Before their withdrawal from the camp, OPM, UNHCR, and other NGOs identified challenges and opportunities surrounding the continued provision of services:
The camp is located in a swampy, wet area. When it rains, all of the tents are prone to flooding, making it wet and very cold for those living within them, especially at night. Organizations that were working with the camp dug trenches and brought marram soil from the mountains, placing the tents above the soil, which ensures those sleeping within the tents stay warm despite the rains. When it rains heavily, the water runs into the trenches dug, helping to redirect the rain and flood waters. Heavy tanks for water have been provided, so water is supplied in all corners of the camp. Latrines have been dug throughout the camp, ensuring sanitation, although hygiene is poor.

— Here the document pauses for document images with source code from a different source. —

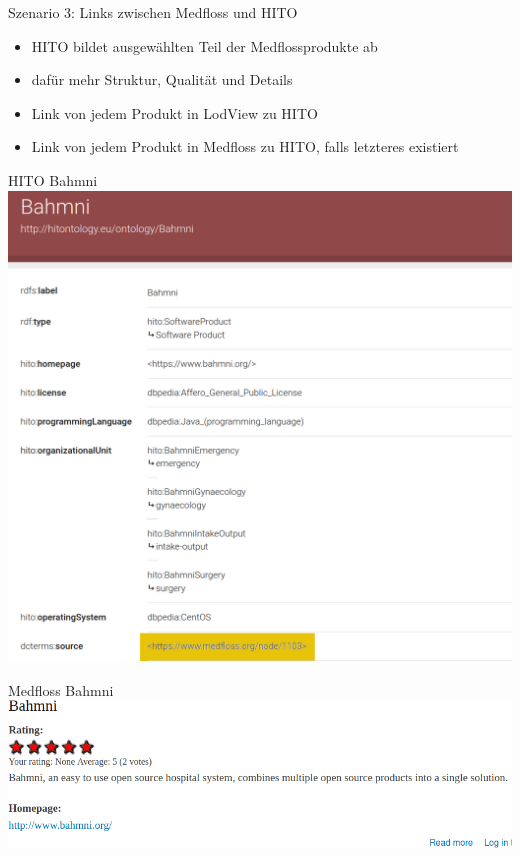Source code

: \documentclass[aspectratio=1610,12pt]{beamer}
\begin{document}
\begin{frame}{Szenario 3: Links zwischen Medfloss und HITO}
\begin{itemize}
\item HITO bildet ausgewählten Teil der Medflossprodukte ab
\item dafür mehr Struktur, Qualität und Details
\item Link von jedem Produkt in LodView zu HITO
\item Link von jedem Produkt in Medfloss zu HITO, falls letzteres existiert
\end{itemize}
\end{frame}

\begin{frame}{HITO Bahmni}
  \vspace{-0.5cm}
  \centering
  \includegraphics[height=.8\textheight]{img/hito-bahmni.png}
\end{frame}

\begin{frame}{Medfloss Bahmni}
  \includegraphics[width=\textwidth]{img/medfloss-bahmni.png}
\end{frame}
\end{document}
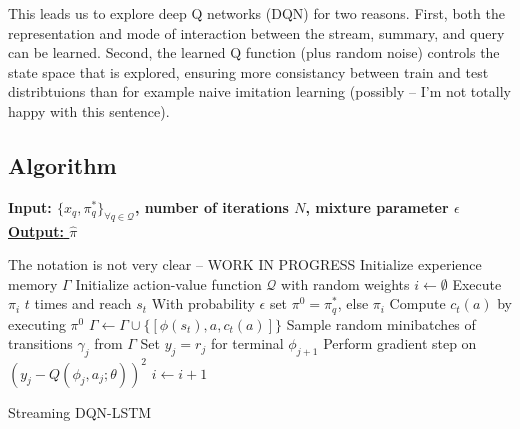 \documentclass[12pt]{article}
\begin{document}
  This leads us to explore deep Q networks (DQN) for two reasons. 
  First, both the 
  representation and mode of interaction between the stream, summary, and 
  query can be learned. 
  Second, the learned Q function (plus random noise) controls the state 
  space that is explored, ensuring more consistancy between train and test 
  distribtuions than for example naive imitation learning 
  (possibly -- I'm not totally happy with this sentence).

\subsection{Algorithm}

\begin{algorithm}
    \bf{Input:} { \rm $\{ x_q, \pi^{*}_q \}_{\forall q \in \mathcal{Q} }$, number of iterations $N$, mixture parameter $\epsilon$  } \\
    \underline{\bf{Output:}  $\hat{\pi}$ }
  \begin{algorithmic}[1]
  \STATE The notation is not very clear -- WORK IN PROGRESS
  \STATE \rm Initialize experience memory $\Gamma$
  \STATE \rm Initialize action-value function $\mathcal{Q}$ with random weights
    \STATE \rm $i \leftarrow \emptyset$ 
        \STATE \rm Execute $\pi_i$ $t$ times and reach $s_t$
        		\STATE \rm With probability $\epsilon$ set $\pi^0 = \pi^{*}_q$, else $\pi_i$
		\STATE Compute $c_t(a)$ by executing $\pi^0$
		\STATE $\Gamma \leftarrow \Gamma \cup \{ [\phi(s_t), a, c_t(a)]\}$
		\ENDFOR
        \ENDFOR
        \STATE Sample random minibatches of transitions $\gamma_j$ from $\Gamma$
        \STATE Set $y_j = r_j$ for terminal $\phi_{j+1}$
        \STATE Perform gradient step on $(y_j - Q(\phi_j, a_j; \theta))^2$
        \STATE $i \leftarrow i + 1$
      \ENDFOR
    \ENDFOR
  \end{algorithmic}
    \caption{Streaming DQN-LSTM}
\end{algorithm}
\end{document}
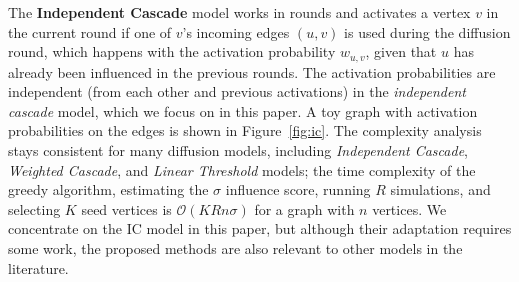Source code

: \documentclass[final,5p,times,twocolumn]{elsarticle}
\newcommand\fixme[1]{#1}
\begin{document}


The {\bf Independent Cascade} model \fixme{works in rounds and activates} a vertex $v$ in the current round if one of $v$'s \fixme{incoming edges $(u, v)$ is used during the diffusion} round, \fixme{which happens with the activation probability $w_{u, v}$, given that $u$ has already been} influenced \fixme{in the previous rounds. The activation probabilities are independent (from each other and previous activations)} in the {\em independent cascade} model, which we focus on in this paper. A toy graph with activation probabilities on the edges is shown in Figure~\ref{fig:ic}.
The complexity analysis stays consistent for many diffusion models, including {\em Independent Cascade}, {\em Weighted Cascade}, and {\em Linear Threshold} models; the time complexity of the greedy algorithm, estimating the $\sigma$ influence score, running $R$ simulations, and selecting $K$ seed vertices is $\mathcal{O}(KRn\sigma)$ for a graph with $n$ vertices. 
We concentrate on the IC model in this paper, but although their adaptation requires some work, the proposed methods are also relevant to other models in the literature.
\end{document}
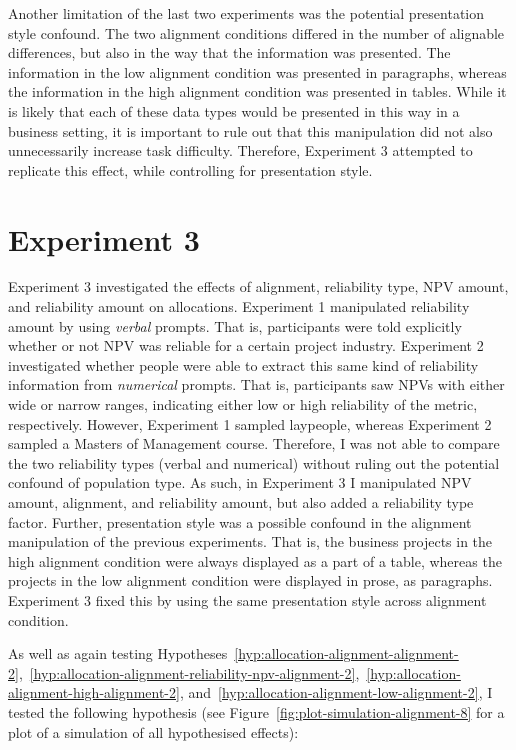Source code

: \documentclass[a4paper, nobind, dvipsnames]{templates/ociamthesis}
\theoremstyle{definition}
\theoremstyle{definition}
\theoremstyle{definition}
\theoremstyle{definition}
\theoremstyle{remark}
\begin{document}
Another limitation of the last two experiments was the potential presentation
style confound. The two alignment conditions differed in the number of alignable
differences, but also in the way that the information was presented. The
information in the low alignment condition was presented in paragraphs, whereas
the information in the high alignment condition was presented in tables. While
it is likely that each of these data types would be presented in this way in a
business setting, it is important to rule out that this manipulation did not
also unnecessarily increase task difficulty. Therefore, Experiment 3 attempted
to replicate this effect, while controlling for presentation style.

\section{Experiment 3}

Experiment 3 investigated the effects of alignment, reliability type, NPV
amount, and reliability amount on allocations. Experiment 1 manipulated
reliability amount by using \emph{verbal} prompts. That is, participants were told
explicitly whether or not NPV was reliable for a certain project industry.
Experiment 2 investigated whether people were able to extract this same kind of
reliability information from \emph{numerical} prompts. That is, participants saw NPVs
with either wide or narrow ranges, indicating either low or high reliability of
the metric, respectively. However, Experiment 1 sampled laypeople, whereas
Experiment 2 sampled a Masters of Management course. Therefore, I was not able
to compare the two reliability types (verbal and numerical) without ruling out
the potential confound of population type. As such, in Experiment 3 I
manipulated NPV amount, alignment, and reliability amount, but also added a
reliability type factor. Further, presentation style was a possible confound in
the alignment manipulation of the previous experiments. That is, the business
projects in the high alignment condition were always displayed as a part of a
table, whereas the projects in the low alignment condition were displayed in
prose, as paragraphs. Experiment 3 fixed this by using the same presentation
style across alignment condition.

As well as again testing
Hypotheses~\ref{hyp:allocation-alignment-alignment-2},~\ref{hyp:allocation-alignment-reliability-npv-alignment-2},~\ref{hyp:allocation-alignment-high-alignment-2},
and~\ref{hyp:allocation-alignment-low-alignment-2}, I tested the following
hypothesis (see Figure~\ref{fig:plot-simulation-alignment-8} for a plot of a
simulation of all hypothesised effects):
\end{document}

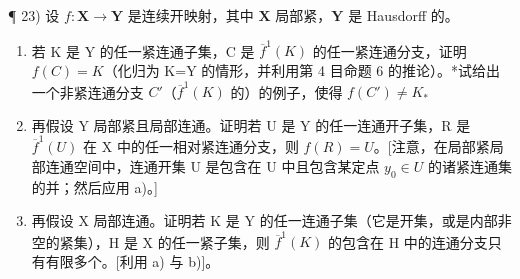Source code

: ¶ 23) 设 \(f: \mathbf{X} \to \mathbf{Y}\) 是连续开映射，其中 \(\mathbf{X}\) 局部紧，\(\mathbf{Y}\) 是 Hausdorff 的。

\begin{enumerate}
\def\labelenumi{\alph{enumi})}
\item
  若 K 是 Y 的任一紧连通子集，C 是 \(\overline{f}^{1}(K)\) 的任一紧连通分支，证明 \(f(C)=K\)（化归为 K=Y 的情形，并利用第 4 目命题 6 的推论）。*试给出一个非紧连通分支 \(C'\)（\(\overline{f}^{1}(K)\) 的）的例子，使得 \(f(C')\neq K_*\)
\item
  再假设 Y 局部紧且局部连通。证明若 U 是 Y 的任一连通开子集，R 是 \(\overline{f}^{1}(U)\) 在 X 中的任一相对紧连通分支，则 \(f(R)=U\)。{[}注意，在局部紧局部连通空间中，连通开集 U 是包含在 U 中且包含某定点 \(y_{0}\in U\) 的诸紧连通集的并；然后应用 a)。{]}
\item
  再假设 X 局部连通。证明若 K 是 Y 的任一连通子集（它是开集，或是内部非空的紧集），H 是 X 的任一紧子集，则 \(\overline{f}^{1}(K)\) 的包含在 H 中的连通分支只有有限多个。{[}利用 a) 与 b){]}。
\end{enumerate}

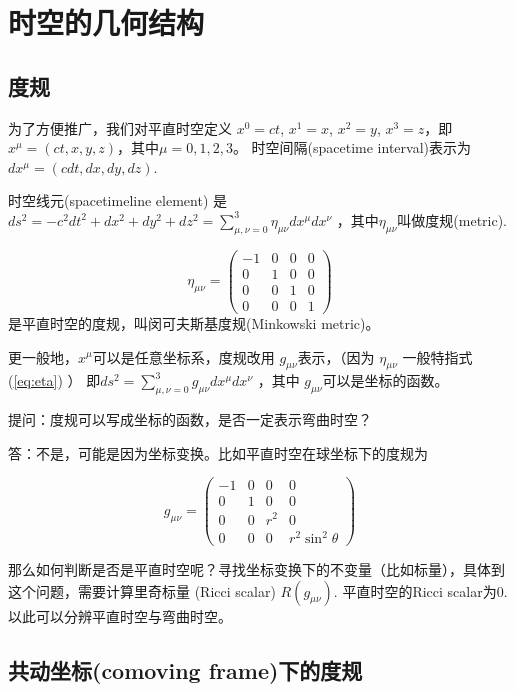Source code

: \documentclass[12pt]{ctexart}
\begin{document}
\section{时空的几何结构}
\subsection{度规}
为了方便推广，我们对平直时空定义 $x^0=ct$, $x^1 = x$, $x^2=y$, $x^3=z$，即$x^\mu=(ct,x,y,z)$，其中$\mu = 0,1,2,3$。
时空间隔(spacetime interval)表示为 $dx^\mu=(cdt,dx,dy,dz)$.

时空线元(spacetimeline element) 是$ds^2=-c^2dt^2 + dx^2 + dy^2 + dz^2=\sum_{\mu,\nu=0}^3 \eta_{\mu \nu}dx^\mu dx^\nu$ ，其中$\eta_{\mu\nu}$叫做度规(metric).

\begin{equation} \label{eq:eta}
    \eta_{\mu\nu} = \left(\begin{array}{llll}-1 & 0 & 0 & 0 \\ 0 & 1 & 0 & 0 \\ 0& 0& 1 &0 \\ 0 & 0&0&1\end{array}\right)
\end{equation}
是平直时空的度规，叫闵可夫斯基度规(Minkowski metric)。

更一般地，$x^\mu$可以是任意坐标系，度规改用  $g_{\mu \nu}$表示，（因为 $\eta_{\mu\nu}$ 一般特指式(\ref{eq:eta}) ）
即$ds^2=\sum_{\mu,\nu=0}^3g_{\mu \nu}dx^\mu dx^\nu$ ，其中 $g_{\mu \nu}$可以是坐标的函数。 

提问：度规可以写成坐标的函数，是否一定表示弯曲时空？
\par 答：不是，可能是因为坐标变换。比如平直时空在球坐标下的度规为

$$g_{\mu\nu} = \left(\begin{array}{llll}-1 & 0 & 0 & 0 \\ 0 & 1 & 0 & 0 \\ 0& 0& r^2 &0 \\ 0 & 0&0& r^2 \sin^2 \theta\end{array}\right)$$

那么如何判断是否是平直时空呢？寻找坐标变换下的不变量（比如标量），具体到这个问题，需要计算里奇标量 (Ricci scalar) $R(g_{\mu\nu})$. 平直时空的Ricci scalar为0. 以此可以分辨平直时空与弯曲时空。 

\subsection{共动坐标(comoving frame)下的度规}
\end{document}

The system has been put in place, but the challenge now is limited funding to the camp and manpower to maintain it. Kitchens were built in every corner of the camp and saucepans were distributed, to ensure there is not too much congestion in any one place of the camp. At times, there is not enough firewood for all of the kitchens; causing congestion at serving time as only one or two kitchens can open with the small supply of firewood.
When funds were available to the camp, food serving areas had many volunteer cooks and those who served could be given small allowances for this work. Since resources are now limited, few cooks are in place resulting in congestion and delays with serving food to the camp population.